The White House is said to be considering airdropping aid from US military planes into Gaza amid dire warnings of famine in the territory and following the failure of US officials to convince Israel to allow sufficient aid deliveries on the ground.
Jeremy Konyndyk, who led USAID’s Office of Foreign Disaster Assistance during the Obama administration and oversaw humanitarian air drops to Nepal, the Philippines and Iraq, described the potential plan as “major policy failure.”
“When the US government has to use tactics that it otherwise used to circumvent the Soviets and Berlin and circumvent Isis in Syria and Iraq, that should prompt some really hard questions about the state of US policy,” he told The Independent.
US officials told Axios that the US was considering the plan due to the inability of humanitarian groups to reach northern Gaza due to “the security situation and the Israeli restrictions.”
The move follows months of warnings from aid groups that Israel’s war in Gaza is causing a humanitarian catastrophe on a scale that would be impossible to contain.
The United Nations warned this week that some 576,000 people, or one quarter of Gaza’s population, are “one step away from famine.” It has also accused Israel of “systematically” blocking aid deliveries into Gaza and of opening fire on convoys that do make it through.
The US has repeatedly said it has been working behind the scenes to convince Israel to allow more aid into Gaza, but the Biden administration has pointedly refused to condition billions of dollars of aid it gives to Israel each year as leverage to pressure its ally to do so. The result is that the amount of aid that has reached Gazans dropped by half in February.
The dire conditions on the ground in Gaza were drawn into sharp relief on Thursday when more than 100 Palestinians were killed after Israeli forces opened fire on a crowd that was scrambling to collect aid from food trucks near Gaza City. The Israeli army said its forces had “fired at those who posed a threat” after some civilians rushed towards the trucks.
Former Obama official Mr Konyndyk, who is now president of Refugees International, told The Independent airdrops are “the most expensive and least effective way to get aid to a population. We almost never did it because it is such an in extremis tool.”

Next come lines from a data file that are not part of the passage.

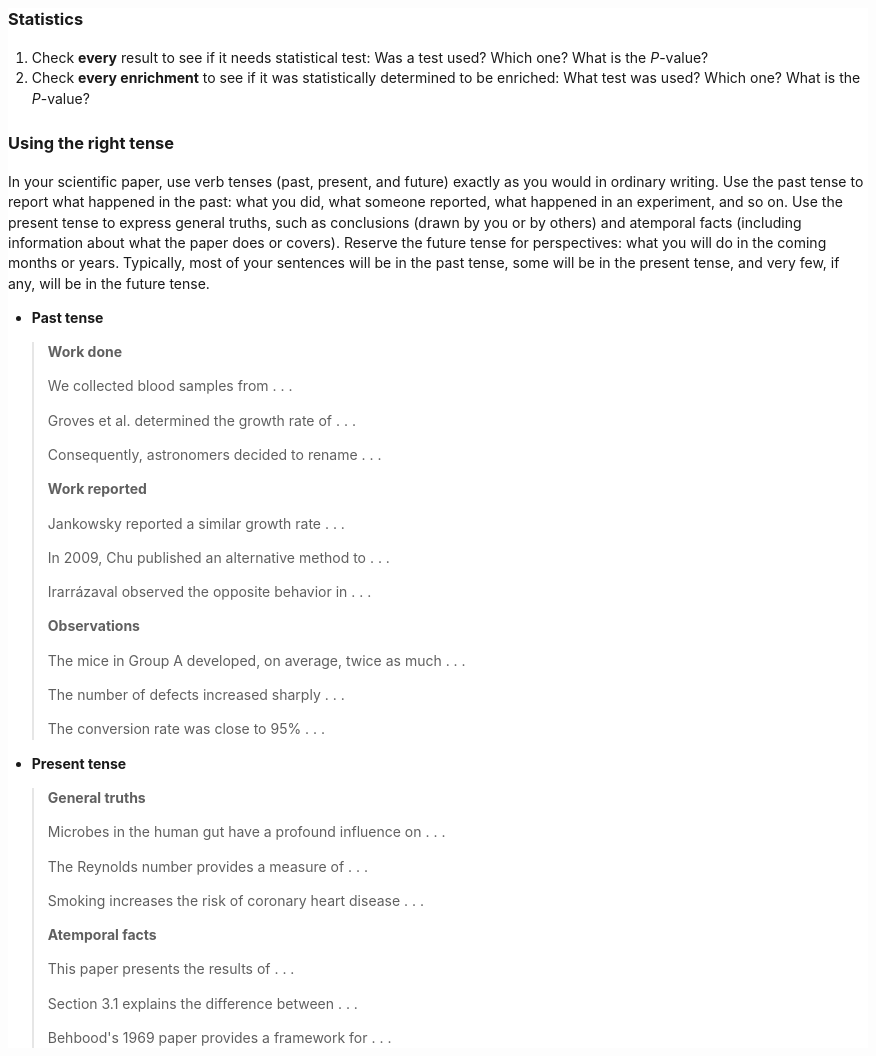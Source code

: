 ### **Statistics**

1. Check **every** result to see if it needs statistical test: Was a test used? Which one? What is the _P_-value?
2. Check  **every enrichment** to see if it was statistically determined to be enriched:  What test was used? Which one? What is the _P_-value?

### Using the right tense

In your scientific paper, use verb tenses (past, present, and future) exactly as you would in ordinary writing. Use the past tense to report what happened in the past: what you did, what someone reported, what happened in an experiment, and so on. Use the present tense to express general truths, such as conclusions (drawn by you or by others) and atemporal facts (including information about what the paper does or covers). Reserve the future tense for perspectives: what you will do in the coming months or years. Typically, most of your sentences will be in the past tense, some will be in the present tense, and very few, if any, will be in the future tense.

* **Past tense**

> **Work done**
> 
> We collected blood samples from . . .
> 
> Groves et al. determined the growth rate of . . .
> 
> Consequently, astronomers decided to rename . . .
> 
> 
> **Work reported**
> 
> Jankowsky reported a similar growth rate . . .
> 
> In 2009, Chu published an alternative method to . . .
> 
> Irarrázaval observed the opposite behavior in . . .
> 
> 
> **Observations**
> 
> The mice in Group A developed, on average, twice as much . . .
> 
> The number of defects increased sharply . . .
> 
> The conversion rate was close to 95% . . .


* **Present tense**

> **General truths**
> 
> Microbes in the human gut have a profound influence on . . .
> 
> The Reynolds number provides a measure of . . .
> 
> Smoking increases the risk of coronary heart disease . . .
> 
>
> **Atemporal facts**
> 
> This paper presents the results of . . .
> 
> Section 3.1 explains the difference between . . .
> 
> Behbood's 1969 paper provides a framework for . . .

Mr Konyndyk referenced his experience managing US airdrops to Yazidi civilians who were fleeing attacks from Isis fighters on the top of Mount Sinjar in northern Iraq in 2014. At the same time it was dropping aid, the US was also carrying out airstrikes against Isis fighters who were besieging those receiving it.
“We coordinated US military aid airdrops to that population while they were sheltering on the mountain. We had to do that because they were being besieged by a terrorist group […] So when we see this happening in a place that is under the military control of an ally of the United States, it’s just a shocking thing to see,” he said.
“Israeli military tactics here are functionally the equivalent of an earthquake in Nepal in terms of the impact they’re having on humanitarian access. That’s a policy choice,” he said. “And it’s totally inexcusable that governments, including potentially the US government, are resorting to airdrops because Israel won’t allow consistent humanitarian access and won’t open the border crossings.”
The State Department did not respond to a request for comment.